Dataset entries:

——————————

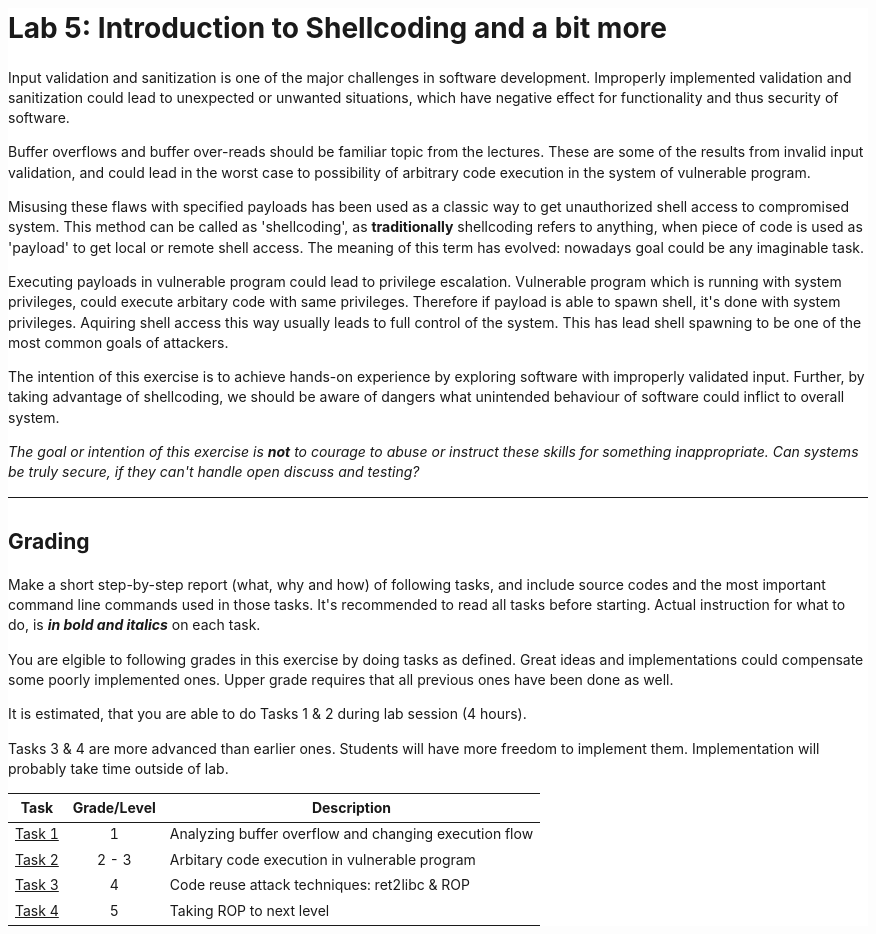 Lab 5: Introduction to Shellcoding and a bit more
====

Input validation and sanitization is one of the major challenges in software development. Improperly implemented validation and sanitization could lead to unexpected or unwanted situations, which have negative effect for functionality and thus security of software.

Buffer overflows and buffer over-reads should be familiar topic from the lectures. These are some of the results from invalid input validation, and could lead in the worst case to possibility of arbitrary code execution in the system of vulnerable program.

Misusing these flaws with specified payloads has been used as a classic way to get unauthorized shell access to compromised system. This method can be called as 'shellcoding', as **traditionally** shellcoding refers to anything, when piece of code is used as 'payload'  to get local or remote shell access. The meaning of this term has evolved: nowadays goal could be any imaginable task. 

Executing payloads in vulnerable program could lead to privilege escalation. Vulnerable program which is running with system privileges, could execute arbitary code with same privileges. Therefore if payload is able to spawn shell, it's done with system privileges. Aquiring shell access this way usually leads to full control of the system. This has lead shell spawning to be one of the most common goals of attackers.

The intention of this exercise is to achieve hands-on experience by exploring software with improperly validated input. Further, by taking advantage of shellcoding, we should be aware of dangers what unintended behaviour of software could inflict to overall system.

 *The goal or intention of this exercise is **not** to courage to abuse or instruct these skills for something inappropriate. Can systems be truly secure, if they can't handle open discuss and testing?*

---
Grading
---
Make a short step-by-step report (what, why and how) of following tasks, and include source codes and the most important command line commands used in those tasks. It's recommended to read all tasks before starting. Actual instruction for what to do, is ***in bold and italics*** on each task.

You are elgible to following grades in this exercise by doing tasks as defined. Great ideas and implementations could compensate some poorly implemented ones.
Upper grade requires that all previous ones have been done as well.

It is estimated, that you are able to do Tasks 1 & 2 during lab session (4 hours).

Tasks 3 & 4 are more advanced than earlier ones. Students will have more freedom to implement them. Implementation will probably take time outside of lab.

Task|Grade/Level|Description|
----|:---:|-----------|
| [Task 1](#task-1--basics-of-buffer-overflows "Task 1 : Basics of buffer overflows") | 1 |  Analyzing buffer overflow and changing execution flow
|[Task 2](#task-2--arbitary-code-execution "Task 2 : Arbitary code execution") | 2 - 3| Arbitary code execution in vulnerable program
|[Task 3](#task-3--defeating-no-execute "Task 3 : Defeating No-eXecute") | 4 | Code reuse attack techniques: ret2libc & ROP
|[Task 4](#task-4--a-bit-more-advanced-rop-implementation "Task 4 : A bit more advanced ROP implementation") | 5 | Taking ROP to next level
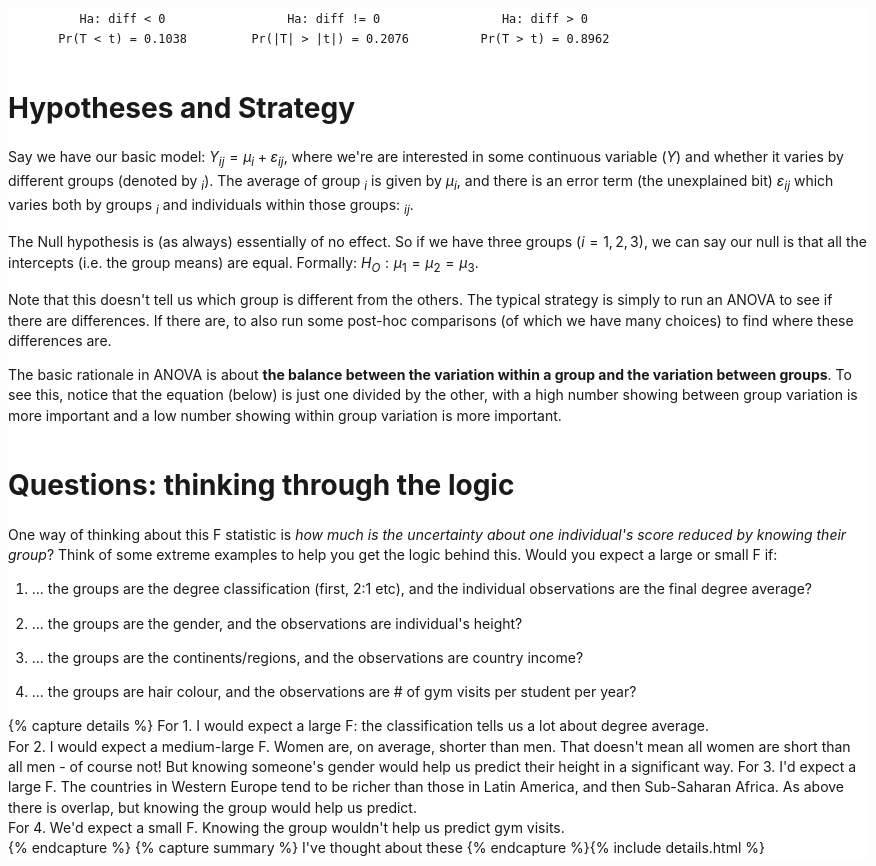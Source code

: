               Ha: diff < 0                 Ha: diff != 0                 Ha: diff > 0
           Pr(T < t) = 0.1038         Pr(|T| > |t|) = 0.2076          Pr(T > t) = 0.8962




Hypotheses and Strategy
=======================

Say we have our basic model: $Y_{ij}=\mu_{i}+\varepsilon_{ij}$, where
we're are interested in some continuous variable ($Y$) and whether it
varies by different groups (denoted by $_i$). The average of group $_i$ is 
given by $\mu_i$, and there is an error term (the unexplained bit) 
$\varepsilon_{ij}$ which varies both by groups $_i$ and individuals within 
those groups: $_{ij}$.

The Null hypothesis is (as always) essentially of no effect. So if we
have three groups ($i=1,2,3$), we can say our null is that all the
intercepts (i.e. the group means) are equal. Formally:
$H_O : \mu_1=\mu_2=\mu_3$.

Note that this doesn't tell us which group is different from the others. The
 typical strategy is simply to run an ANOVA to see if there are differences. 
 If there are, to also run some post-hoc comparisons (of
which we have many choices) to find where these differences are.

The basic rationale in ANOVA is about **the balance between the
variation within a group and the variation between groups**. To see
this, notice that the equation (below) is just one divided by the other, 
with a high number showing between group variation is more important and a 
low number showing within group variation is more important.

Questions: thinking through the logic
=====================================

One way of thinking about this F statistic is *how much is the
uncertainty about one individual's score reduced by knowing their
group*? Think of some extreme examples to help you get the logic behind
this. Would you expect a large or small F if:

1.  \... the groups are the degree classification (first, 2:1 etc), and
    the individual observations are the final degree average?

2.  \... the groups are the gender, and the observations are
    individual's height?

3.  \... the groups are the continents/regions, and the observations are country income?

4.  \... the groups are hair colour, and the observations are \# of gym
    visits per student per year?
    

{% capture details %}
For 1. I would expect a large F: the classification tells us a lot about degree average.  
For 2. I would expect a medium-large F. Women are, on average, shorter than men. That doesn't mean all women are short than all men - of course not! But knowing someone's gender would help us predict their height in a significant way. 
For 3. I'd expect a large F. The countries in Western Europe tend to be richer than those in Latin America, and then Sub-Saharan Africa. As above there is overlap, but knowing the group would help us predict.  
For 4. We'd expect a small F. Knowing the group wouldn't help us predict gym visits.    
{% endcapture %}
{% capture summary %} I've thought about these
{% endcapture %}{% include details.html %}
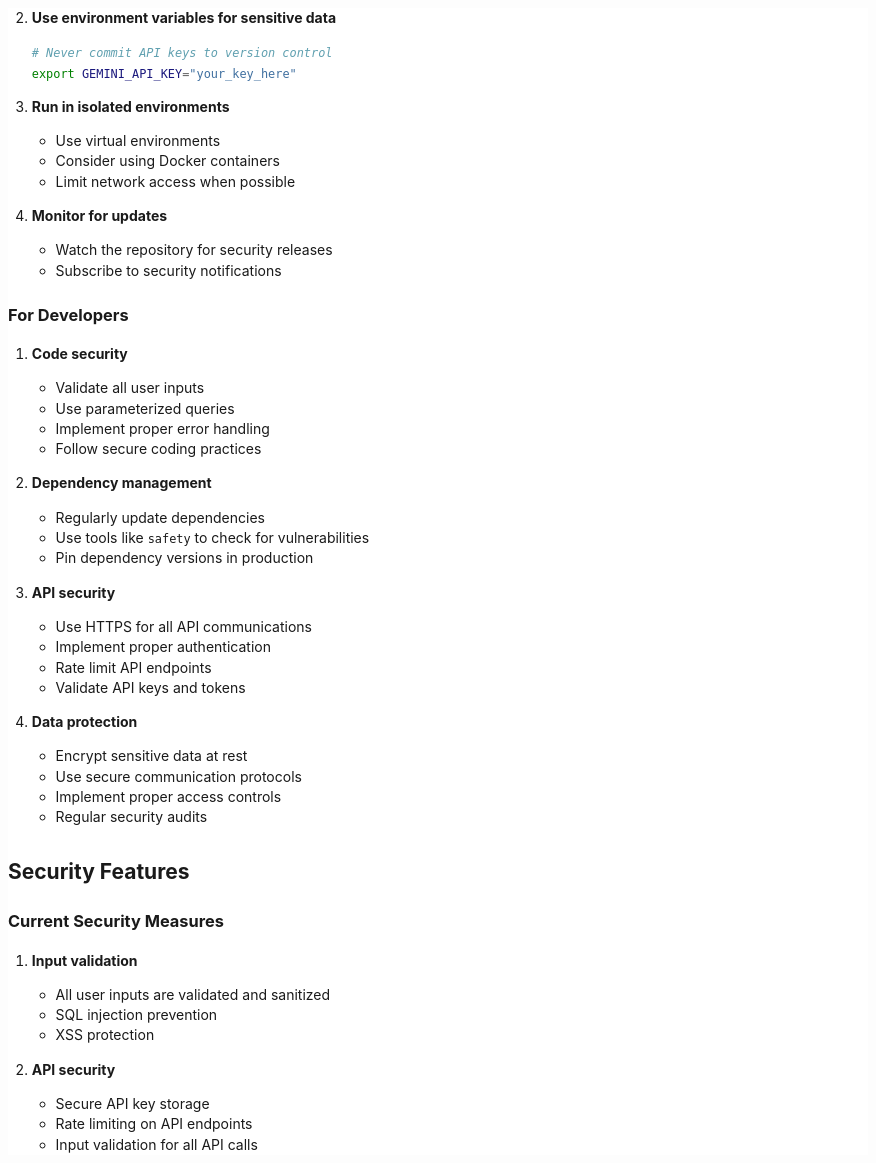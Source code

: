 2. **Use environment variables for sensitive data**
   ```bash
   # Never commit API keys to version control
   export GEMINI_API_KEY="your_key_here"
   ```

3. **Run in isolated environments**
   - Use virtual environments
   - Consider using Docker containers
   - Limit network access when possible

4. **Monitor for updates**
   - Watch the repository for security releases
   - Subscribe to security notifications

### For Developers

1. **Code security**
   - Validate all user inputs
   - Use parameterized queries
   - Implement proper error handling
   - Follow secure coding practices

2. **Dependency management**
   - Regularly update dependencies
   - Use tools like `safety` to check for vulnerabilities
   - Pin dependency versions in production

3. **API security**
   - Use HTTPS for all API communications
   - Implement proper authentication
   - Rate limit API endpoints
   - Validate API keys and tokens

4. **Data protection**
   - Encrypt sensitive data at rest
   - Use secure communication protocols
   - Implement proper access controls
   - Regular security audits

## Security Features

### Current Security Measures

1. **Input validation**
   - All user inputs are validated and sanitized
   - SQL injection prevention
   - XSS protection

2. **API security**
   - Secure API key storage
   - Rate limiting on API endpoints
   - Input validation for all API calls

——————————

> _WORK ORDER_
Could you filter the entries above for lines holding the string "variation" and copy them?

> _RESULT_
variation within a group and the variation between groups**. To see
with a high number showing between group variation is more important and a 
low number showing within group variation is more important.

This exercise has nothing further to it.